Для Ивана Давыдовича это означало: все, во что он верил, теперь можно засунуть себе в свою маленькую жопу, как сказал бы Вепрь. Но Иван Давыдович, как и я, был романтиком, а романтик, в отличие от пидараса, никогда не согласится засунуть себе романтику в жопу. И тогда Иван Давыдович взял автомат. У него было десять автоматов, которые он учил нас, своих учеников, разбирать и собирать. За одну минуту. Сам он делал это еще быстрее. Десять учебных автоматов не могли стрелять. Но у Ивана Давыдовича был одиннадцатый автомат. Боевой. Раньше он был тоже учебный. Но Иван Давыдович расточил его.
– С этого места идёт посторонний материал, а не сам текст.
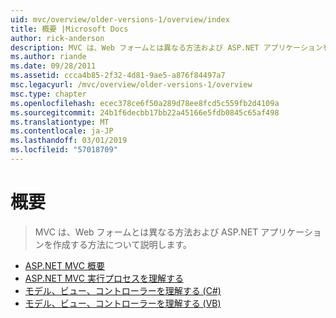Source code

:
 ```yaml
---
uid: mvc/overview/older-versions-1/overview/index
title: 概要 |Microsoft Docs
author: rick-anderson
description: MVC は、Web フォームとは異なる方法および ASP.NET アプリケーションを作成する方法について説明します。
ms.author: riande
ms.date: 09/28/2011
ms.assetid: ccca4b85-2f32-4d81-9ae5-a876f84497a7
msc.legacyurl: /mvc/overview/older-versions-1/overview
msc.type: chapter
ms.openlocfilehash: ecec378ce6f50a289d78ee8fcd5c559fb2d4109a
ms.sourcegitcommit: 24b1f6decbb17bb22a45166e5fdb0845c65af498
ms.translationtype: MT
ms.contentlocale: ja-JP
ms.lasthandoff: 03/01/2019
ms.locfileid: "57018709"
---
```

<a name="overview"></a>概要
====================
> MVC は、Web フォームとは異なる方法および ASP.NET アプリケーションを作成する方法について説明します。


- [ASP.NET MVC 概要](asp-net-mvc-overview.md)
- [ASP.NET MVC 実行プロセスを理解する](understanding-the-asp-net-mvc-execution-process.md)
- [モデル、ビュー、コントローラーを理解する (C#)](understanding-models-views-and-controllers-cs.md)
- [モデル、ビュー、コントローラーを理解する (VB)](understanding-models-views-and-controllers-vb.md)

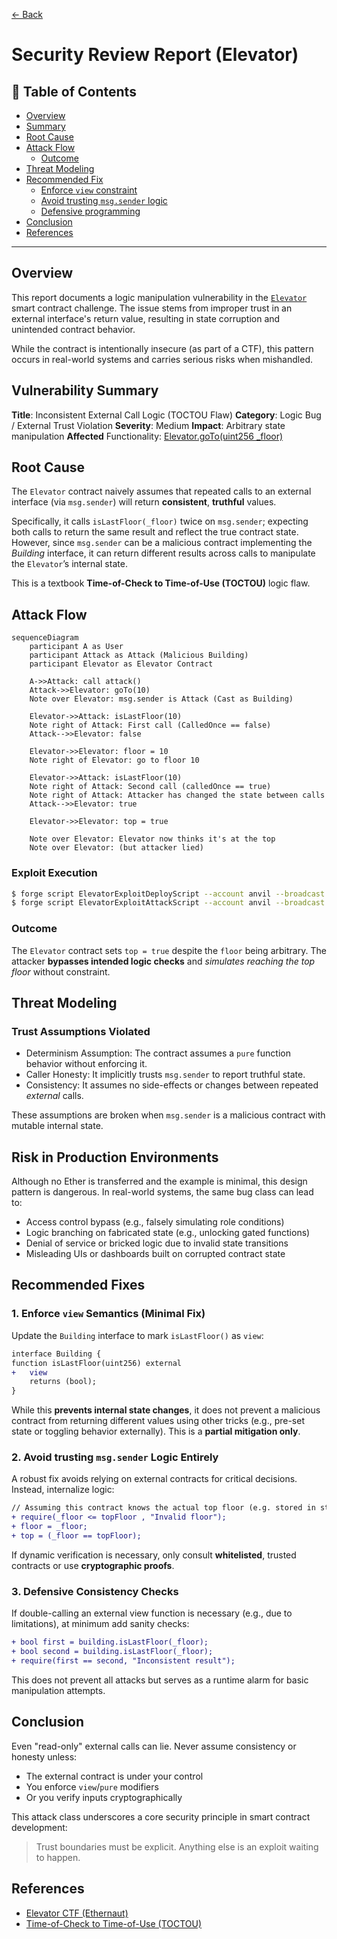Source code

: [<- Back](../../README.md)

# Security Review Report (Elevator)

## 📑 Table of Contents

- [Overview](#overview)
- [Summary](#vulnerability-summary)
- [Root Cause](#root-cause)
- [Attack Flow](#attack-flow)
  - [Outcome](#outcome)
- [Threat Modeling](#threat-modeling)
- [Recommended Fix](#recommended-fixes)
  - [Enforce `view` constraint](#1-enforce-view-semantics-minimal-fix)
  - [Avoid trusting `msg.sender` logic](#2-avoid-trusting-msgsender-logic-entirely)
  - [Defensive programming](#3-defensive-consistency-checks)
- [Conclusion](#conclusion)
- [References](#references)

---

## Overview

This report documents a logic manipulation vulnerability in the [`Elevator`](./src/Elevator.sol) smart contract challenge. The issue stems from improper trust in an external interface's return value, resulting in state corruption and unintended contract behavior.

While the contract is intentionally insecure (as part of a CTF), this pattern occurs in real-world systems and carries serious risks when mishandled.

## Vulnerability Summary

**Title**: Inconsistent External Call Logic (TOCTOU Flaw)
**Category**: Logic Bug / External Trust Violation
**Severity**: Medium
**Impact**: Arbitrary state manipulation
**Affected** Functionality: [Elevator.goTo(uint256 \_floor)](./src/Elevator.sol#L12)

## Root Cause

The `Elevator` contract naively assumes that repeated calls to an external interface (via `msg.sender`) will return **consistent**, **truthful** values.

Specifically, it calls `isLastFloor(_floor)` twice on `msg.sender`; expecting both calls to return the same result and reflect the true contract state. However, since `msg.sender` can be a malicious contract implementing the _Building_ interface, it can return different results across calls to manipulate the `Elevator`’s internal state.

This is a textbook **Time-of-Check to Time-of-Use (TOCTOU)** logic flaw.

## Attack Flow

```mermaid
sequenceDiagram
    participant A as User
    participant Attack as Attack (Malicious Building)
    participant Elevator as Elevator Contract

    A->>Attack: call attack()
    Attack->>Elevator: goTo(10)
    Note over Elevator: msg.sender is Attack (Cast as Building)

    Elevator->>Attack: isLastFloor(10)
    Note right of Attack: First call (CalledOnce == false)
    Attack-->>Elevator: false

    Elevator->>Elevator: floor = 10
    Note right of Elevator: go to floor 10

    Elevator->>Attack: isLastFloor(10)
    Note right of Attack: Second call (calledOnce == true)
    Note right of Attack: Attacker has changed the state between calls
    Attack-->>Elevator: true

    Elevator->>Elevator: top = true

    Note over Elevator: Elevator now thinks it's at the top
    Note over Elevator: (but attacker lied)
```

### Exploit Execution

```bash
$ forge script ElevatorExploitDeployScript --account anvil --broadcast
$ forge script ElevatorExploitAttackScript --account anvil --broadcast
```

### Outcome

The `Elevator` contract sets `top = true` despite the `floor` being arbitrary. The attacker **bypasses intended logic checks** and _simulates reaching the top floor_ without constraint.

## Threat Modeling

### Trust Assumptions Violated

- Determinism Assumption: The contract assumes a `pure` function behavior without enforcing it.
- Caller Honesty: It implicitly trusts `msg.sender` to report truthful state.
- Consistency: It assumes no side-effects or changes between repeated _external_ calls.

These assumptions are broken when `msg.sender` is a malicious contract with mutable internal state.

## Risk in Production Environments

Although no Ether is transferred and the example is minimal, this design pattern is dangerous. In real-world systems, the same bug class can lead to:

- Access control bypass (e.g., falsely simulating role conditions)
- Logic branching on fabricated state (e.g., unlocking gated functions)
- Denial of service or bricked logic due to invalid state transitions
- Misleading UIs or dashboards built on corrupted contract state

## Recommended Fixes

### 1. Enforce `view` Semantics (Minimal Fix)

Update the `Building` interface to mark `isLastFloor()` as `view`:

```diff
interface Building {
function isLastFloor(uint256) external
+   view
    returns (bool);
}

```

While this **prevents internal state changes**, it does not prevent a malicious contract from returning different values using other tricks (e.g., pre-set state or toggling behavior externally). This is a **partial mitigation only**.

### 2. Avoid trusting `msg.sender` Logic Entirely

A robust fix avoids relying on external contracts for critical decisions. Instead, internalize logic:

```diff
// Assuming this contract knows the actual top floor (e.g. stored in state)
+ require(_floor <= topFloor , "Invalid floor");
+ floor = _floor;
+ top = (_floor == topFloor);
```

If dynamic verification is necessary, only consult **whitelisted**, trusted contracts or use **cryptographic proofs**.

### 3. Defensive Consistency Checks

If double-calling an external view function is necessary (e.g., due to limitations), at minimum add sanity checks:

```diff
+ bool first = building.isLastFloor(_floor);
+ bool second = building.isLastFloor(_floor);
+ require(first == second, "Inconsistent result");
```

This does not prevent all attacks but serves as a runtime alarm for basic manipulation attempts.

## Conclusion

Even "read-only" external calls can lie. Never assume consistency or honesty unless:

- The external contract is under your control
- You enforce `view`/`pure` modifiers
- Or you verify inputs cryptographically

This attack class underscores a core security principle in smart contract development:

> Trust boundaries must be explicit.
> Anything else is an exploit waiting to happen.

## References

- [Elevator CTF (Ethernaut)](https://ethernaut.openzeppelin.com/level/11)
- [Time-of-Check to Time-of-Use (TOCTOU)](https://cwe.mitre.org/data/definitions/367.html)
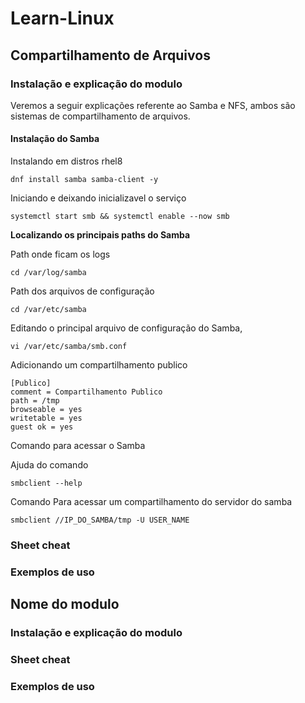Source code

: # Learn-Linux

## Compartilhamento de Arquivos

### Instalação e explicação do modulo

Veremos a seguir explicações referente ao Samba e NFS, ambos são sistemas de compartilhamento de arquivos.

#### Instalação do Samba

Instalando em distros rhel8
```
dnf install samba samba-client -y
```
Iniciando e deixando inicializavel o serviço
```
systemctl start smb && systemctl enable --now smb
```
**Localizando os principais paths do Samba**

Path onde ficam os logs
```
cd /var/log/samba
```
Path dos arquivos de configuração

```
cd /var/etc/samba
```
Editando o principal arquivo de configuração do Samba,
```
vi /var/etc/samba/smb.conf
```
Adicionando um compartilhamento publico
```
[Publico]
comment = Compartilhamento Publico
path = /tmp
browseable = yes
writetable = yes
guest ok = yes
```

Comando para acessar o Samba

Ajuda do comando
```
smbclient --help
```
Comando Para acessar um compartilhamento do servidor do samba
```
smbclient //IP_DO_SAMBA/tmp -U USER_NAME
```
### Sheet cheat

### Exemplos de uso









## Nome do modulo

### Instalação e explicação do modulo
### Sheet cheat
### Exemplos de uso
Ему помог учитель труда, Василий Петрович. Он тоже работал в нашей школе, и у него не было половины пальцев на руках, потому что он был учитель труда – это единственный учитель, не научивший меня ничему. Василий Петрович помог Ивану Давыдовичу расточить автомат. Конечно, Василий Петрович все понимал. Они вместе иногда выпивали в каморке Ивана Давыдовича и смотрели на грибы на плакатах гражданской обороны. Друзья – это люди, которые могут общаться без помощи слов. Василий Петрович посмотрел в глаза друга и сказал:

– Надо так надо. К пятнице сделаю.

Потом Иван Давыдович пошел в свою каморку и извлек из тайника фотографию, на которой был он, молодой офицер, и его семья, жена и две дочки. Иван Давыдович сжег фотографию. Чтобы никто потом ее руками не мацал, не хмыкал, не пожимал плечами, не приобщал к делу, не допытывался, кто на фото. Потом Иван Давыдович вышел из школы с одиннадцатым автоматом в руках. Никто в отделении милиции, которое было рядом со школой, не удивился тому, что поздним вечером военрук вышел из школы с автоматом в руках. Иван Давыдович пришел к Комсомольскому озеру.